Spielberg found that his audience responded best to warm films about families. E.T. was so warm and fuzzy that its eraserhead alien might have well been Lassie, shaved bald: it's about families, dummy. Whether science fiction or horror or pirate adventure, the basis of the 80s Spielberg film was The Family.
Spielberg's first film adapted from a best-selling novel about family woes is 1985's The Color Purple. He gives the material a cinematic workout as might David O. Selznick, leaving not one scene nor one shot free of his complete artistic attention. The long and episodic novel by Alice Walker was adapted into a long and episodic screenplay by Menno Mayjes. A fascinating and eye-opening story of rural Georgia blacks in the first half of the 20th century, The Color Purple compresses a lot of soap-opera dramatics into its 154 minutes. If wringing tears is a good measure of filmmaking, it earns an A+.
Poor sisters Celie and Nettie are subjected to frequent rapes by their own father; Celie bears two children that her father takes away from her. He doesn't want to let the more attractive Nettie go, but allows local farmer Albert Johnson (Danny Glover) to take Celie as his child bride. Celie knows her husband only as "Mister". His idea of family life is to force Celie to wait on him and his rotten kids from a previous marriage, and submit to more non-consensual marital sex. Nettie's extended visits bring Celie much joy, but the sister is thrown out when she refuses Mister's advances. When Nettie sends letters Mister refuses Celie mailbox privileges, and hides them.

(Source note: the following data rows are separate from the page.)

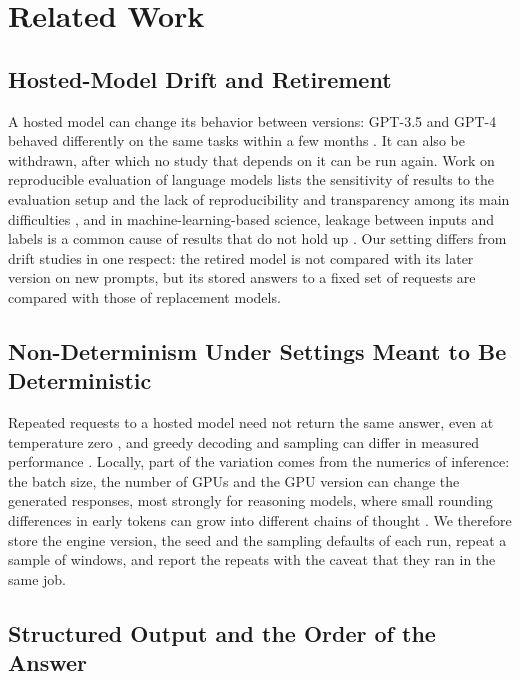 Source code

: \section{Related Work}
\label{sec:background}

\subsection{Hosted-Model Drift and Retirement}
\label{sec:background:drift}

A hosted model can change its behavior between versions: GPT-3.5 and GPT-4 behaved differently on the same tasks within a few months \cite{chen2024chatgpt}. It can also be withdrawn, after which no study that depends on it can be run again. Work on reproducible evaluation of language models lists the sensitivity of results to the evaluation setup and the lack of reproducibility and transparency among its main difficulties \cite{biderman2024lessons}, and in machine-learning-based science, leakage between inputs and labels is a common cause of results that do not hold up \cite{kapoor2023leakage}. Our setting differs from drift studies in one respect: the retired model is not compared with its later version on new prompts, but its stored answers to a fixed set of requests are compared with those of replacement models.

\subsection{Non-Determinism Under Settings Meant to Be Deterministic}
\label{sec:background:nondeterminism}

Repeated requests to a hosted model need not return the same answer, even at temperature zero \cite{atil2025nondeterminism,ouyang2025nondeterminism}, and greedy decoding and sampling can differ in measured performance \cite{song2025greedy}. Locally, part of the variation comes from the numerics of inference: the batch size, the number of GPUs and the GPU version can change the generated responses, most strongly for reasoning models, where small rounding differences in early tokens can grow into different chains of thought \cite{yuan2025nondeterminism}. We therefore store the engine version, the seed and the sampling defaults of each run, repeat a sample of windows, and report the repeats with the caveat that they ran in the same job.

\subsection{Structured Output and the Order of the Answer}
\label{sec:background:structured}

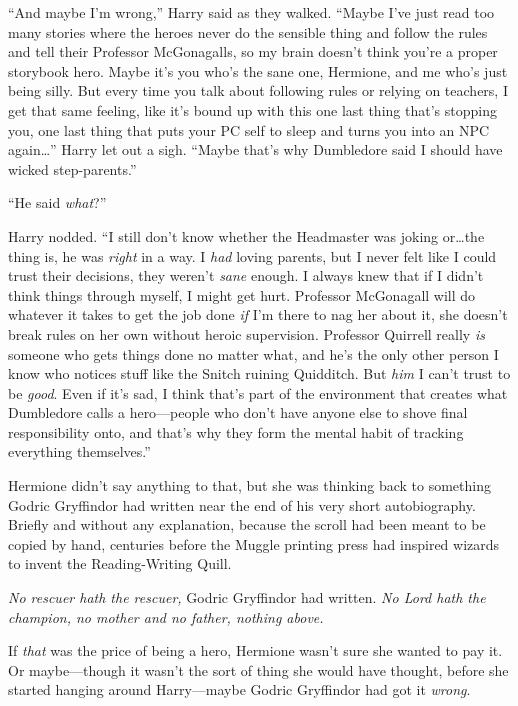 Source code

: “And maybe I’m wrong,” Harry said as they walked.
“Maybe I’ve just read too many stories where the heroes never do the sensible thing and follow the rules and tell their Professor McGonagalls, so my brain doesn’t think you’re a proper storybook hero. Maybe it’s you who’s the sane one, Hermione, and me who’s just being silly. But every time you talk about following rules or relying on teachers, I get that same feeling, like it’s bound up with this one last thing that’s stopping you, one last thing that puts your PC self to sleep and turns you into an NPC again…” Harry let out a sigh.
“Maybe that’s why Dumbledore said I should have wicked step-parents.”

“He said \emph{what}?”

Harry nodded.
“I still don’t know whether the Headmaster was joking or…the thing is, he was \emph{right} in a way. I \emph{had} loving parents, but I never felt like I could trust their decisions, they weren’t \emph{sane} enough. I always knew that if I didn’t think things through myself, I might get hurt. Professor McGonagall will do whatever it takes to get the job done \emph{if} I’m there to nag her about it, she doesn’t break rules on her own without heroic supervision. Professor Quirrell really \emph{is} someone who gets things done no matter what, and he’s the only other person I know who notices stuff like the Snitch ruining Quidditch. But \emph{him} I can’t trust to be \emph{good}. Even if it’s sad, I think that’s part of the environment that creates what Dumbledore calls a hero—people who don’t have anyone else to shove final responsibility onto, and that’s why they form the mental habit of tracking everything themselves.”

Hermione didn’t say anything to that, but she was thinking back to something Godric Gryffindor had written near the end of his very short autobiography. Briefly and without any explanation, because the scroll had been meant to be copied by hand, centuries before the Muggle printing press had inspired wizards to invent the Reading-Writing Quill.

\emph{No rescuer hath the rescuer,} Godric Gryffindor had written. \emph{No Lord hath the champion, no mother and no father, nothing above.}

If \emph{that} was the price of being a hero, Hermione wasn’t sure she wanted to pay it. Or maybe—though it wasn’t the sort of thing she would have thought, before she started hanging around Harry—maybe Godric Gryffindor had got it \emph{wrong}.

Celie (as an adult, Whoopie Goldberg) continues to serve her pitiless Mister. When Mister's son Harpo (Willard Pugh) brings home Sofia, his bride of choice (Oprah Winfrey), Mister doesn't like her dominating ways and breaks up the marriage. Mister then brings his long-time lover Shug Avery (Margaret Avery) home to recover from an alcoholic spell. Shug and Celie get along very well, and Celie is encouraged to start thinking of her situation as better than hopeless. Years pass as various tribulations, humiliations and tragedies befall Celie's friends and relatives, but she never gives up hope that she'll see Nettie again.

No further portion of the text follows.